I jeszcze w 2006 Zorn zdołał po raz drugi zaatakować pomysłem Moonchild. To rozwinięcie tych samych patentów, lecz tym razem na poziomie dla zaawansowanych. Jeśli komuś nie spodobały się "Songs Without Words", to nie ma raczej czego tutaj szukać.
Pierwszą i podstawową różnicą (wizualnie) jest liczba utworów – na nowym wydawnictwie zaledwie trzy, lecz całość trwa niemal tyle samo, co debiut (o ile jest to właściwe słowo dla tych panów). Każdy jednak z tych aktów, jak to zostało nazwane, dzieli się na części, które łatwiej bądź trudniej wyłapać. Dość sensownie przechodzą w siebie i tworzą wrażenie konkretnej ciągłości, opowiadanej historii.
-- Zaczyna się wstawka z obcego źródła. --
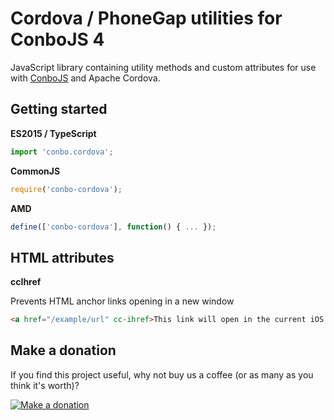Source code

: Cordova / PhoneGap utilities for ConboJS 4
==========================================

JavaScript library containing utility methods and custom attributes for use with [ConboJS](https://github.com/mesmotronic/conbo/releases) and Apache Cordova.

Getting started
---------------

**ES2015 / TypeScript**
```javascript
import 'conbo.cordova';
```

**CommonJS**
```javascript
require('conbo-cordova');
```

**AMD**
```javascript
define(['conbo-cordova'], function() { ... });
```

HTML attributes
---------------

**ccIhref**

Prevents HTML anchor links opening in a new window

```html
<a href="/example/url" cc-ihref>This link will open in the current iOS WebView instead of Safari!</a>
```

Make a donation
---------------

If you find this project useful, why not buy us a coffee (or as many as you think it's worth)?

[![Make a donation](https://www.paypalobjects.com/en_US/GB/i/btn/btn_donateCC_LG.gif)](https://www.paypal.com/cgi-bin/webscr?cmd=_donations&business=onlinepayment@mesmotronic.com&item_name=Donation+to+open+source+(Cordova+utils+for+ConboJS)&currency_code=GBP)
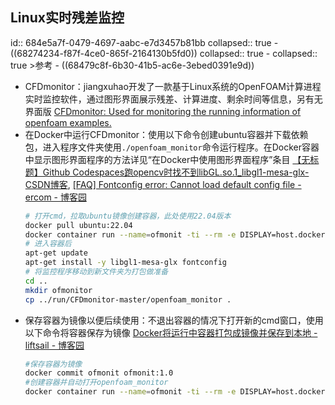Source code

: ## Linux实时残差监控
id:: 684e5a7f-0479-4697-aabc-e7d3457b81bb
collapsed:: true
	- ((68274234-f87f-4ce0-865f-2164130b5fd0))
	  collapsed:: true
		- collapsed:: true
		  >参考
			- ((68479c8f-6b30-41b5-ac6e-3ebed0391e9d))
- CFDmonitor：jiangxuhao开发了一款基于Linux系统的OpenFOAM计算进程实时监控软件，通过图形界面展示残差、计算进度、剩余时间等信息，另有无界面版 [CFDmonitor: Used for monitoring the running information of openfoam examples.](https://gitee.com/jiangxuhao/CFDmonitor#%E4%BD%9C%E8%80%85%E4%BF%A1%E6%81%AF)
- 在Docker中运行CFDmonitor：使用以下命令创建ubuntu容器并下载依赖包，进入程序文件夹使用`./openfoam_monitor`命令运行程序。在Docker容器中显示图形界面程序的方法详见“在Docker中使用图形界面程序”条目 [【无标题】Github Codespaces跑opencv时找不到libGL.so.1_libgl1-mesa-glx-CSDN博客](https://blog.csdn.net/YoungHong1992/article/details/143859024), [[FAQ] Fontconfig error: Cannot load default config file - ercom - 博客园](https://www.cnblogs.com/farwish/p/16823635.html)
  ``` bash
  # 打开cmd，拉取ubuntu镜像创建容器，此处使用22.04版本
  docker pull ubuntu:22.04
  docker container run --name=ofmonit -ti --rm -e DISPLAY=host.docker.internal:0.0 -v E:/OFDocker_Cases:/winShare -w /winShare/CFDmonitor-master ubuntu:22.04
  # 进入容器后
  apt-get update
  apt-get install -y libgl1-mesa-glx fontconfig
  # 将监控程序移动到新文件夹为打包做准备
  cd ..
  mkdir ofmonitor
  cp ../run/CFDmonitor-master/openfoam_monitor .
  ```
- 保存容器为镜像以便后续使用：不退出容器的情况下打开新的cmd窗口，使用以下命令将容器保存为镜像 [Docker将运行中容器打包成镜像并保存到本地 - liftsail - 博客园](https://www.cnblogs.com/liftsail/p/18244202)
  ``` bash
  #保存容器为镜像
  docker commit ofmonit ofmonit:1.0
  #创建容器并自动打开openfoam_monitor
  docker container run --name=ofmonit -ti --rm -e DISPLAY=host.docker.internal:0.0 -v E:/OFDocker_Cases:/winShare -w /winShare ofmonitor:1.0 ./openfoam_monitor
  ```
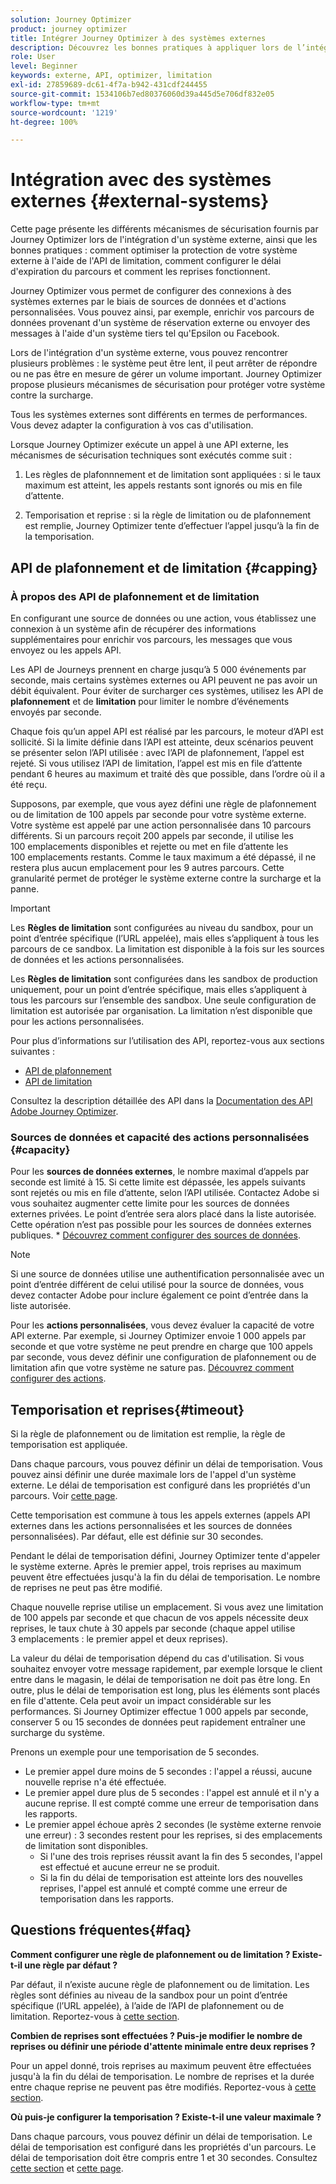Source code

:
 ```yaml
---
solution: Journey Optimizer
product: journey optimizer
title: Intégrer Journey Optimizer à des systèmes externes
description: Découvrez les bonnes pratiques à appliquer lors de l’intégration de Journey Optimizer à des systèmes externes
role: User
level: Beginner
keywords: externe, API, optimizer, limitation
exl-id: 27859689-dc61-4f7a-b942-431cdf244455
source-git-commit: 1534106b7ed80376060d39a445d5e706df832e05
workflow-type: tm+mt
source-wordcount: '1219'
ht-degree: 100%

---
```


# Intégration avec des systèmes externes {#external-systems}

Cette page présente les différents mécanismes de sécurisation fournis par Journey Optimizer lors de l&#39;intégration d&#39;un système externe, ainsi que les bonnes pratiques : comment optimiser la protection de votre système externe à l&#39;aide de l&#39;API de limitation, comment configurer le délai d&#39;expiration du parcours et comment les reprises fonctionnent.

Journey Optimizer vous permet de configurer des connexions à des systèmes externes par le biais de sources de données et d&#39;actions personnalisées. Vous pouvez ainsi, par exemple, enrichir vos parcours de données provenant d&#39;un système de réservation externe ou envoyer des messages à l&#39;aide d&#39;un système tiers tel qu&#39;Epsilon ou Facebook.

Lors de l&#39;intégration d&#39;un système externe, vous pouvez rencontrer plusieurs problèmes : le système peut être lent, il peut arrêter de répondre ou ne pas être en mesure de gérer un volume important. Journey Optimizer propose plusieurs mécanismes de sécurisation pour protéger votre système contre la surcharge.

Tous les systèmes externes sont différents en termes de performances. Vous devez adapter la configuration à vos cas d&#39;utilisation.

Lorsque Journey Optimizer exécute un appel à une API externe, les mécanismes de sécurisation techniques sont exécutés comme suit :

1. Les règles de plafonnnement et de limitation sont appliquées : si le taux maximum est atteint, les appels restants sont ignorés ou mis en file d’attente.

2. Temporisation et reprise : si la règle de limitation ou de plafonnement est remplie, Journey Optimizer tente d’effectuer l’appel jusqu’à la fin de la temporisation.

## API de plafonnement et de limitation {#capping}

### À propos des API de plafonnement et de limitation

En configurant une source de données ou une action, vous établissez une connexion à un système afin de récupérer des informations supplémentaires pour enrichir vos parcours, les messages que vous envoyez ou les appels API.

Les API de Journeys prennent en charge jusqu’à 5 000 événements par seconde, mais certains systèmes externes ou API peuvent ne pas avoir un débit équivalent. Pour éviter de surcharger ces systèmes, utilisez les API de **plafonnement** et de **limitation** pour limiter le nombre d’événements envoyés par seconde.

Chaque fois qu’un appel API est réalisé par les parcours, le moteur d’API est sollicité. Si la limite définie dans l’API est atteinte, deux scénarios peuvent se présenter selon l’API utilisée : avec l’API de plafonnement, l’appel est rejeté. Si vous utilisez l’API de limitation, l’appel est mis en file d’attente pendant 6 heures au maximum et traité dès que possible, dans l’ordre où il a été reçu.

Supposons, par exemple, que vous ayez défini une règle de plafonnement ou de limitation de 100 appels par seconde pour votre système externe. Votre système est appelé par une action personnalisée dans 10 parcours différents. Si un parcours reçoit 200 appels par seconde, il utilise les 100 emplacements disponibles et rejette ou met en file d’attente les 100 emplacements restants. Comme le taux maximum a été dépassé, il ne restera plus aucun emplacement pour les 9 autres parcours. Cette granularité permet de protéger le système externe contre la surcharge et la panne.

>[!IMPORTANT]
>
>Les **Règles de limitation** sont configurées au niveau du sandbox, pour un point d’entrée spécifique (l’URL appelée), mais elles s’appliquent à tous les parcours de ce sandbox. La limitation est disponible à la fois sur les sources de données et les actions personnalisées.
>
>Les **Règles de limitation** sont configurées dans les sandbox de production uniquement, pour un point d’entrée spécifique, mais elles s’appliquent à tous les parcours sur l’ensemble des sandbox. Une seule configuration de limitation est autorisée par organisation. La limitation n’est disponible que pour les actions personnalisées.

Pour plus d’informations sur l’utilisation des API, reportez-vous aux sections suivantes :

* [API de plafonnement](capping.md)
* [API de limitation](throttling.md)

Consultez la description détaillée des API dans la [Documentation des API Adobe Journey Optimizer](https://developer.adobe.com/journey-optimizer-apis/references/journeys/).

### Sources de données et capacité des actions personnalisées {#capacity}

Pour les **sources de données externes**, le nombre maximal d’appels par seconde est limité à 15. Si cette limite est dépassée, les appels suivants sont rejetés ou mis en file d’attente, selon l’API utilisée. Contactez Adobe si vous souhaitez augmenter cette limite pour les sources de données externes privées. Le point d’entrée sera alors placé dans la liste autorisée. Cette opération n’est pas possible pour les sources de données externes publiques. * [Découvrez comment configurer des sources de données](../datasource/about-data-sources.md).

>[!NOTE]
>
>Si une source de données utilise une authentification personnalisée avec un point d’entrée différent de celui utilisé pour la source de données, vous devez contacter Adobe pour inclure également ce point d’entrée dans la liste autorisée.

Pour les **actions personnalisées**, vous devez évaluer la capacité de votre API externe. Par exemple, si Journey Optimizer envoie 1 000 appels par seconde et que votre système ne peut prendre en charge que 100 appels par seconde, vous devez définir une configuration de plafonnement ou de limitation afin que votre système ne sature pas. [Découvrez comment configurer des actions](../action/action.md).

## Temporisation et reprises{#timeout}

Si la règle de plafonnement ou de limitation est remplie, la règle de temporisation est appliquée.

Dans chaque parcours, vous pouvez définir un délai de temporisation. Vous pouvez ainsi définir une durée maximale lors de l&#39;appel d&#39;un système externe. Le délai de temporisation est configuré dans les propriétés d&#39;un parcours. Voir [cette page](../building-journeys/journey-gs.md#timeout_and_error).

Cette temporisation est commune à tous les appels externes (appels API externes dans les actions personnalisées et les sources de données personnalisées). Par défaut, elle est définie sur 30 secondes.

Pendant le délai de temporisation défini, Journey Optimizer tente d&#39;appeler le système externe. Après le premier appel, trois reprises au maximum peuvent être effectuées jusqu&#39;à la fin du délai de temporisation. Le nombre de reprises ne peut pas être modifié.

Chaque nouvelle reprise utilise un emplacement. Si vous avez une limitation de 100 appels par seconde et que chacun de vos appels nécessite deux reprises, le taux chute à 30 appels par seconde (chaque appel utilise 3 emplacements : le premier appel et deux reprises).

La valeur du délai de temporisation dépend du cas d&#39;utilisation. Si vous souhaitez envoyer votre message rapidement, par exemple lorsque le client entre dans le magasin, le délai de temporisation ne doit pas être long. En outre, plus le délai de temporisation est long, plus les éléments sont placés en file d&#39;attente. Cela peut avoir un impact considérable sur les performances. Si Journey Optimizer effectue 1 000 appels par seconde, conserver 5 ou 15 secondes de données peut rapidement entraîner une surcharge du système.

Prenons un exemple pour une temporisation de 5 secondes.

* Le premier appel dure moins de 5 secondes : l&#39;appel a réussi, aucune nouvelle reprise n&#39;a été effectuée.
* Le premier appel dure plus de 5 secondes : l&#39;appel est annulé et il n&#39;y a aucune reprise. Il est compté comme une erreur de temporisation dans les rapports.
* Le premier appel échoue après 2 secondes (le système externe renvoie une erreur) : 3 secondes restent pour les reprises, si des emplacements de limitation sont disponibles.
   * Si l&#39;une des trois reprises réussit avant la fin des 5 secondes, l&#39;appel est effectué et aucune erreur ne se produit.
   * Si la fin du délai de temporisation est atteinte lors des nouvelles reprises, l&#39;appel est annulé et compté comme une erreur de temporisation dans les rapports.

## Questions fréquentes{#faq}

**Comment configurer une règle de plafonnement ou de limitation ? Existe-t-il une règle par défaut ?**

Par défaut, il n’existe aucune règle de plafonnement ou de limitation. Les règles sont définies au niveau de la sandbox pour un point d’entrée spécifique (l’URL appelée), à l’aide de l’API de plafonnement ou de limitation. Reportez-vous à [cette section](../configuration/external-systems.md#capping).

**Combien de reprises sont effectuées ? Puis-je modifier le nombre de reprises ou définir une période d&#39;attente minimale entre deux reprises ?**

Pour un appel donné, trois reprises au maximum peuvent être effectuées jusqu&#39;à la fin du délai de temporisation. Le nombre de reprises et la durée entre chaque reprise ne peuvent pas être modifiés. Reportez-vous à [cette section](../configuration/external-systems.md#timeout).

**Où puis-je configurer la temporisation ? Existe-t-il une valeur maximale ?**

Dans chaque parcours, vous pouvez définir un délai de temporisation. Le délai de temporisation est configuré dans les propriétés d&#39;un parcours. Le délai de temporisation doit être compris entre 1 et 30 secondes. Consultez [cette section](../configuration/external-systems.md#timeout) et [cette page](../building-journeys/journey-gs.md#timeout_and_error).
Wszystko jest też bardziej ekstremalne, cisza bardziej przenikliwa, burza głośniejsza, a Patton zdaje się dopychać mikrofon do przełyku (to nie żarty, po piątej minucie z hakiem w pierwszym akcie). Przy wstępnym kontakcie z całością słuchacz musi czuć się zaniepokojony; wszystkie te bardziej chaotyczne fragmenty, przejścia, wyciszenia, sztormy i w końcu z pozoru trwalsze pomysły muzyczne..., wszystkie one robią potężne wrażenie i bez mapy ani rusz. Ale właśnie taki ten materiał ma być; jestem przekonany, że dla trwalszych uszu będzie to ciekawa podróż w głąb siebie, swojej psychiki oraz zaledwie pewnego pierwiastka psychiki pana Zorna. Dopiero przy którymś z kolei przesłuchaniu pewne zestawienia dźwiękowe mogą wydawać się sensowniejsze i łatwiej będzie się nimi cieszyć. Ale element mieści się tu w granicach wagi ciężkiej. Zwłaszcza jeśli pozwolimy sobie na ruszenie wyobraźnią i swobodnie podstawianie pewnych obrazów pod muzykę, znając też z grubsza tytuł danej części. Moim faworytem w tym zakresie jest „A Medieval Laboratory”.
Tak jak w poprzednim przypadku polecam tę płytę (już tylko) ludziom o szeroko otwartych umysłach, a tych mniej pewnych siebie, lecz ciekawskich, odsyłam asekuracyjnie do pierwszego albumu.